(RECORDS TO PROCESS Opens)

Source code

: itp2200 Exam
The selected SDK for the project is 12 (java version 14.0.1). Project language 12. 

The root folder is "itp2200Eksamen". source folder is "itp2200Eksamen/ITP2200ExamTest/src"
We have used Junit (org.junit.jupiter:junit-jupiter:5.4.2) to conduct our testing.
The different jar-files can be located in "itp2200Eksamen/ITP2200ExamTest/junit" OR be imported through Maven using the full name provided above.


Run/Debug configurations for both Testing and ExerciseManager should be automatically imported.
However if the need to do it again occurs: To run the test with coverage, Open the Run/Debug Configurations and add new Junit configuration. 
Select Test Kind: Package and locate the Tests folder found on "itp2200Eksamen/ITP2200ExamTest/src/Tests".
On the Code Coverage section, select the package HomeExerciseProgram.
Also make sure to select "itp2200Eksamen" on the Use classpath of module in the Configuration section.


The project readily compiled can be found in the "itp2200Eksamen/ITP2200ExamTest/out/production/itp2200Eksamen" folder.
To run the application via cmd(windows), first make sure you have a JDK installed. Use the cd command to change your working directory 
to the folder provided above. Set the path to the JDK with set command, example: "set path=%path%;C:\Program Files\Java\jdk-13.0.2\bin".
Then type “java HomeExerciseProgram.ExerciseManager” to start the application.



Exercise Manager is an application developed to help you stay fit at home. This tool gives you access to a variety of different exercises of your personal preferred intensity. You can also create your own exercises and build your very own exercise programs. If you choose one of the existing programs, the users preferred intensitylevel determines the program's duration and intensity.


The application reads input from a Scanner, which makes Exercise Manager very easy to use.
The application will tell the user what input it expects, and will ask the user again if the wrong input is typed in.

(RECORDS TO PROCESS Closes)
(RECORDS TO PROCESS Opens)

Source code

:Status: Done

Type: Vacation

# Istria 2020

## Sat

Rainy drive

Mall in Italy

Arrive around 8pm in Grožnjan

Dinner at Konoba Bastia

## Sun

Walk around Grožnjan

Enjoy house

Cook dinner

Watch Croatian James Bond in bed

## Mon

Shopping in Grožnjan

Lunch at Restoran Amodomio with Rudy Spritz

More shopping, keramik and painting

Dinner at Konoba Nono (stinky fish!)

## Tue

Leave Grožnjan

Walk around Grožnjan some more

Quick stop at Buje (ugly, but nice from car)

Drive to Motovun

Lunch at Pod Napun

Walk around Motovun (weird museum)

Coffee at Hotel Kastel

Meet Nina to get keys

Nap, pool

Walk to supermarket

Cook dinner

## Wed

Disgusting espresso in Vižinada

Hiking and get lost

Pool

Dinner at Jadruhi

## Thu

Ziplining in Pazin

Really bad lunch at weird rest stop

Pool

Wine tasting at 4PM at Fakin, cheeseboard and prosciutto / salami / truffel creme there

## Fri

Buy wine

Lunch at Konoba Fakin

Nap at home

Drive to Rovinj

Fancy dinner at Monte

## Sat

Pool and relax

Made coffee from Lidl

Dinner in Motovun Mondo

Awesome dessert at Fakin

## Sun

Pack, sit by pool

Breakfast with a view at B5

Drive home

(RECORDS TO PROCESS Closes)
(RECORDS TO PROCESS Opens)

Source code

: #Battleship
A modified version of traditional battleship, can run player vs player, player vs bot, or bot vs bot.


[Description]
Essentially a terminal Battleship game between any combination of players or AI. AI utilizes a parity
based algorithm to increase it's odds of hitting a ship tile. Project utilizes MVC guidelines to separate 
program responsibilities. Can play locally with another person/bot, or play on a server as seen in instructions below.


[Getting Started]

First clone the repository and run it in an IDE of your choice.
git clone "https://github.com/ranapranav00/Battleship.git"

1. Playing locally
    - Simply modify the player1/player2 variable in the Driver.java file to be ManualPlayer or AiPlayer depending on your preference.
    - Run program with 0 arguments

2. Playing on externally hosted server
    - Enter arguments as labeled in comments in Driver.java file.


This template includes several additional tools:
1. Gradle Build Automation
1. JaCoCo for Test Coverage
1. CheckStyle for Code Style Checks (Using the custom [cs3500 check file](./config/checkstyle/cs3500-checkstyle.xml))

(RECORDS TO PROCESS Closes)

TASK TO COMPLETE:
Return every line of the data above in which "weird" appears.

EXPECTED ANSWER:
Walk around Motovun (weird museum)
Really bad lunch at weird rest stop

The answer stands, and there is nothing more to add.